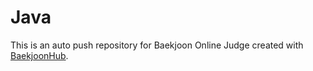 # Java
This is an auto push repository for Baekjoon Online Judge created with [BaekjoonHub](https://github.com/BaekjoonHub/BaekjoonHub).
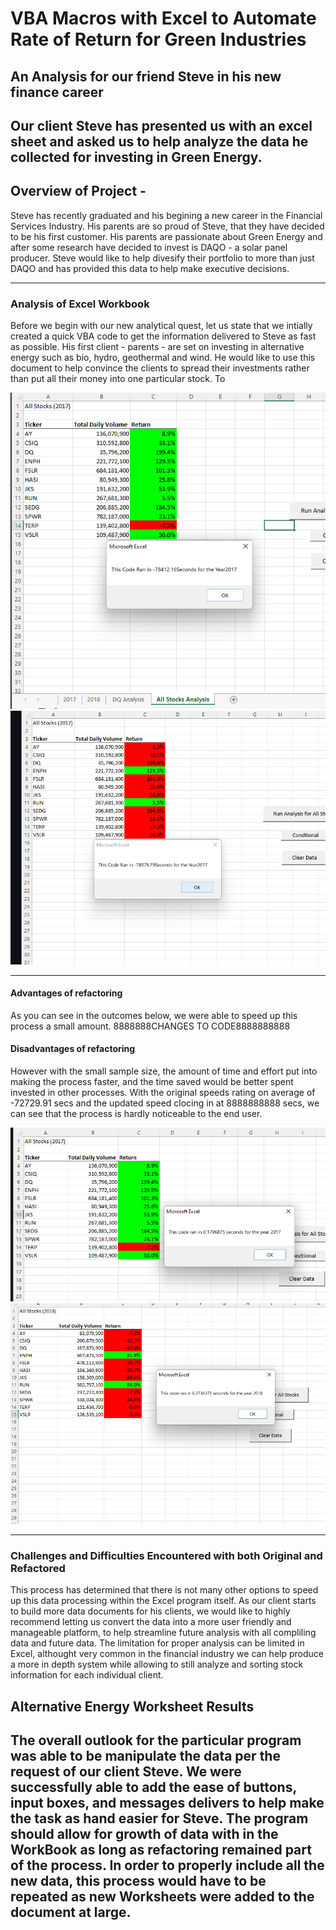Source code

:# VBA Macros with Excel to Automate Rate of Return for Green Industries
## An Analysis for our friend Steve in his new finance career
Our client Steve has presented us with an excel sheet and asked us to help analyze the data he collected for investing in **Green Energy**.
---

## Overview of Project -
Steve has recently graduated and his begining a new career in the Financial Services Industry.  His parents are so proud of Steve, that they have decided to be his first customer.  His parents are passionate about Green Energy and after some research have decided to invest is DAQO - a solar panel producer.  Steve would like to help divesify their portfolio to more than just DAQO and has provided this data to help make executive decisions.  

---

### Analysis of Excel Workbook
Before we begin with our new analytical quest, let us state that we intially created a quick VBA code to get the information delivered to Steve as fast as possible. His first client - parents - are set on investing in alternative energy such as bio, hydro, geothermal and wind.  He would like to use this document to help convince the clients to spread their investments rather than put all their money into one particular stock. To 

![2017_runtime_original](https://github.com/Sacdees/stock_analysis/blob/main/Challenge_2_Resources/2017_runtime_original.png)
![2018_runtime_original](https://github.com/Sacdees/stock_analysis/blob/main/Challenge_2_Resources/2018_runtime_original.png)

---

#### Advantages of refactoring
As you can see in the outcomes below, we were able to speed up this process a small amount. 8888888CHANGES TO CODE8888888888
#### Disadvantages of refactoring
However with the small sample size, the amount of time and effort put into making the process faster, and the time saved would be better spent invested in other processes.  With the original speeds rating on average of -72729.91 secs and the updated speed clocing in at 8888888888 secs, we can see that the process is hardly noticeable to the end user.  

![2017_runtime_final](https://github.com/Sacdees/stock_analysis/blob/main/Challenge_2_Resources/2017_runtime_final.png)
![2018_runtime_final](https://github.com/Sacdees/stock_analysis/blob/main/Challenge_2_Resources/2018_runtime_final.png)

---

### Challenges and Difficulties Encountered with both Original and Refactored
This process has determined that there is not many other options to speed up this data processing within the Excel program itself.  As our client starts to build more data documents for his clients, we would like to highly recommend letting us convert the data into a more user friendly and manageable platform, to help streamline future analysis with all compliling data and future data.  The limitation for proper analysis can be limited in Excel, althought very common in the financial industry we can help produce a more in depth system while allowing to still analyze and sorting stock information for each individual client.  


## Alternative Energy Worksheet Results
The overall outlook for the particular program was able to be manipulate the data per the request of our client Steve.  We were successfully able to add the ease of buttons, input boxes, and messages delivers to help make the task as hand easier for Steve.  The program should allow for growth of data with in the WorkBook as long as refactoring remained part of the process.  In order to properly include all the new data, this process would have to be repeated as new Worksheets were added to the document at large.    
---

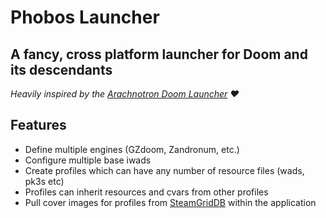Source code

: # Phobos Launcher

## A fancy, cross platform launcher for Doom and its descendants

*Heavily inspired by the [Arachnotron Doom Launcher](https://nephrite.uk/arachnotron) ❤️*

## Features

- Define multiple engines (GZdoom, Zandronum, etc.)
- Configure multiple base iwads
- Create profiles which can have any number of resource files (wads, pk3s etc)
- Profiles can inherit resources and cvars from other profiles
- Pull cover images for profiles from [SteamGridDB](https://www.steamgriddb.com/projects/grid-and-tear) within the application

------------------------------------------------------------

Using the entries above, give back exactly the line containing "## Overview of", the line containing "Before we begin", and every line between them, and nothing else.

## Overview of Project -
Steve has recently graduated and his begining a new career in the Financial Services Industry.  His parents are so proud of Steve, that they have decided to be his first customer.  His parents are passionate about Green Energy and after some research have decided to invest is DAQO - a solar panel producer.  Steve would like to help divesify their portfolio to more than just DAQO and has provided this data to help make executive decisions.  

---

### Analysis of Excel Workbook
Before we begin with our new analytical quest, let us state that we intially created a quick VBA code to get the information delivered to Steve as fast as possible. His first client - parents - are set on investing in alternative energy such as bio, hydro, geothermal and wind.  He would like to use this document to help convince the clients to spread their investments rather than put all their money into one particular stock. To 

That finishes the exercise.